6ARC: the biggest problem with 6ARC is that AR lowers and bolts really aren’t made to accommodate the cartridge. The only way to truly run right is to deviate from the standard and make a new bolt, barrel extension, lower, and magazine. That still doesn’t overcome the limitations of the cartridge as it was constrained to the AR magazine. If you need a whole new gun to reach the reliability and durability performance requirements of a combat system, why limit to the 6ARC? The .264 LIC/.264 USA has tremendous potential in that space, and is basically the optimal general purpose rifle cartridge.
Keep in mind these comments are coming from someone that is ammunition manufacturing adjacent. If we have heard it once, we have heard it 100 times that rounds bigger than 6mm "kick too hard, uncomfortable recoil impulse, hard to stay on target after you break the shot, heavier load out," Like it is non stop.
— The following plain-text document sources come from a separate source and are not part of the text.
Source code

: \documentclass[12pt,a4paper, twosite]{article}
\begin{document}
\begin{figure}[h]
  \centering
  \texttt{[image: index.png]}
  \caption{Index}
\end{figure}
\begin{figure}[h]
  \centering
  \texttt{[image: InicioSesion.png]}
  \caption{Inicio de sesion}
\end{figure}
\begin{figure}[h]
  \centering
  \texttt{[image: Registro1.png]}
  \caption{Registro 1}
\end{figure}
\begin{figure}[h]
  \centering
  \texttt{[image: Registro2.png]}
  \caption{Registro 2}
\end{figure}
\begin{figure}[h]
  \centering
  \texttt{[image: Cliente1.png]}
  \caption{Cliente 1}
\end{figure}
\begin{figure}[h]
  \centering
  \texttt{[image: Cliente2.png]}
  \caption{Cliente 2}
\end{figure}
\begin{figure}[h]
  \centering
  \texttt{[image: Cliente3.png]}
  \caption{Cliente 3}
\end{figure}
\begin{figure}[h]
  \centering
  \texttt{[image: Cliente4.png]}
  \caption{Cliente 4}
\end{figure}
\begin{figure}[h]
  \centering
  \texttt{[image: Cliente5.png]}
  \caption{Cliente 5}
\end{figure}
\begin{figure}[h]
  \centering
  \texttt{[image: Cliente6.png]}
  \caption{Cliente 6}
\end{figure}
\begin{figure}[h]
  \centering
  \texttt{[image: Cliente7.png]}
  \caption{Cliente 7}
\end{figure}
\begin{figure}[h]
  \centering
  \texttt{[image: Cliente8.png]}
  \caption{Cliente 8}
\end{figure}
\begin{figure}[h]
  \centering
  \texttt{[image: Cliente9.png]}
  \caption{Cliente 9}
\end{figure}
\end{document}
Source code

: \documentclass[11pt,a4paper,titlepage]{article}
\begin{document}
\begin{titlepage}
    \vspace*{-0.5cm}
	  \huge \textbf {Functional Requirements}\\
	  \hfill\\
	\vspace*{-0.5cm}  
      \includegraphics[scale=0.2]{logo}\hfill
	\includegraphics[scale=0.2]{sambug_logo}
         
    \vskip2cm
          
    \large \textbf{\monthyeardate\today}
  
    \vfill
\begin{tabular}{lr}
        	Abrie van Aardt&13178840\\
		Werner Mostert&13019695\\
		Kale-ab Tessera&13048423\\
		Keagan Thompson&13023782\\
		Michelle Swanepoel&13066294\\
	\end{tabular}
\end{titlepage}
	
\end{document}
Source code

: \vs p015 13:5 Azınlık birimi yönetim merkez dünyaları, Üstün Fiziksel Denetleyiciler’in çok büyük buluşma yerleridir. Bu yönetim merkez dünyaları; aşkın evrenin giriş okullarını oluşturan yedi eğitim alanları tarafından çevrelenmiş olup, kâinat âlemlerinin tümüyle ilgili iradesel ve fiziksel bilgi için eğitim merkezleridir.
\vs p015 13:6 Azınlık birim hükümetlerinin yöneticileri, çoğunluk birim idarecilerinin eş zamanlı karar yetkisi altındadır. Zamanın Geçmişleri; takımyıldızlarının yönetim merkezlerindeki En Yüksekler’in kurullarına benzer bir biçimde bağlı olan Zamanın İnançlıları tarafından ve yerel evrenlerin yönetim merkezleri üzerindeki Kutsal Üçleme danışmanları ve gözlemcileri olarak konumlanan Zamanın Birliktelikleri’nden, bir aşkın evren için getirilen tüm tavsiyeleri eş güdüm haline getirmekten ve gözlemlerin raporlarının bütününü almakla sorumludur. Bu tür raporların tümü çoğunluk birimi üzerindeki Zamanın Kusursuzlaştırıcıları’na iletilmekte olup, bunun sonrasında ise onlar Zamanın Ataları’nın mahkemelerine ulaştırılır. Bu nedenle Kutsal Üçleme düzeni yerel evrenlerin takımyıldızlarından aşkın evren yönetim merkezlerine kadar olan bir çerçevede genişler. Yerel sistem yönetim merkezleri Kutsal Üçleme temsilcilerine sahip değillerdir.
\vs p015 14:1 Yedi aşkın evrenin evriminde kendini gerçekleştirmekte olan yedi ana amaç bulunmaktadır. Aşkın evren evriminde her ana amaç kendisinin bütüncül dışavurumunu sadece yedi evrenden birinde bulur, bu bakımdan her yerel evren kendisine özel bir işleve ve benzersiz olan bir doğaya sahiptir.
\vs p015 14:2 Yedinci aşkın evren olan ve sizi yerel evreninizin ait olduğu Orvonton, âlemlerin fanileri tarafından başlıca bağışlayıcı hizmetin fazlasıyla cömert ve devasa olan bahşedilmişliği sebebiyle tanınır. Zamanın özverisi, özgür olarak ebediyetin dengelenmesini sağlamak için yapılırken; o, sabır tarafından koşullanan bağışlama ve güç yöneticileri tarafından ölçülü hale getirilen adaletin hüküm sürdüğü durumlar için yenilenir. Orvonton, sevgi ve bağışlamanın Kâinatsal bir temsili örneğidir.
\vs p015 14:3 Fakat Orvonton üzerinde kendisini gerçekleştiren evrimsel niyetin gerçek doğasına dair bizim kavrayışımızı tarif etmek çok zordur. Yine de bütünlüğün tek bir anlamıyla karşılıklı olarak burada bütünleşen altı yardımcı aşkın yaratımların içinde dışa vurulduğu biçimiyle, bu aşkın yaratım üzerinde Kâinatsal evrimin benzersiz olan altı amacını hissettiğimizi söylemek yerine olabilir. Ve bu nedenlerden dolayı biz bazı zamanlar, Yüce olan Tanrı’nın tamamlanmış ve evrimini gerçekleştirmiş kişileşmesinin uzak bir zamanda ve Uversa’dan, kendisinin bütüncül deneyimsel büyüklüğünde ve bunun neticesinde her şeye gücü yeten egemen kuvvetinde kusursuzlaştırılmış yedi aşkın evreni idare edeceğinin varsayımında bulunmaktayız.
Ironically, your company and others like them have made it really hard to adopt another cartridge and platform. The AR platform in 5.56 is so proven, so reliable, so adjustable and customizable, so versatile that it is extremely difficult to compete with. The idea with 6 ARC is that you get to stay with a small frame gas gun (and keep almost all the positive things I just mentioned about the AR) and extend the range of the weapon and the lethality of the weapon without going into the negative comments about larger calibers.
 
Would you want a new feed ramp to conform to the new mags, or is the mag correction enough by itself with existing geometries?

Yes, the feed ramps need to be adjusted for proper feed.

Have you played with the Geissele made 6ARC Specific Magazines??

I've done quite a few Custom 6ARC builds now and when utilizing Geissele Mags, the newer wider feed ramp barrel extension and a A5 Buffer system I have yet to have and issues with reliability with any of the Hornady Factory Ammo.

Yes. The Geissele and Duramag magazines were both pretty decent for a compromised round stack. This isn't a dig at them, they took the common approach of using a standard AR lower which most users want, and provides the user with more options. But they all fall way behind the performance of the dedicated 6.8 SPC/LWRCI-derived 6ARC magazines. What's on the market is going to be fine for 95% of hobbyist users, but what's required for government testing is a different animal, especially when it comes to layered environmental factors and full-auto fire.

We were able to do some pretty cool things with a 6ARC carbine, but SureFire was able to do it all, and that's why they're the best option that currently exists. They did a better bolt design and a better magazine than anyone else, and that's what really makes the difference. The strength of the SF bolt also allows them to exceed the 55kpsi limit of most 6ARC, which gets projectile velocity into a band that gets practical gains.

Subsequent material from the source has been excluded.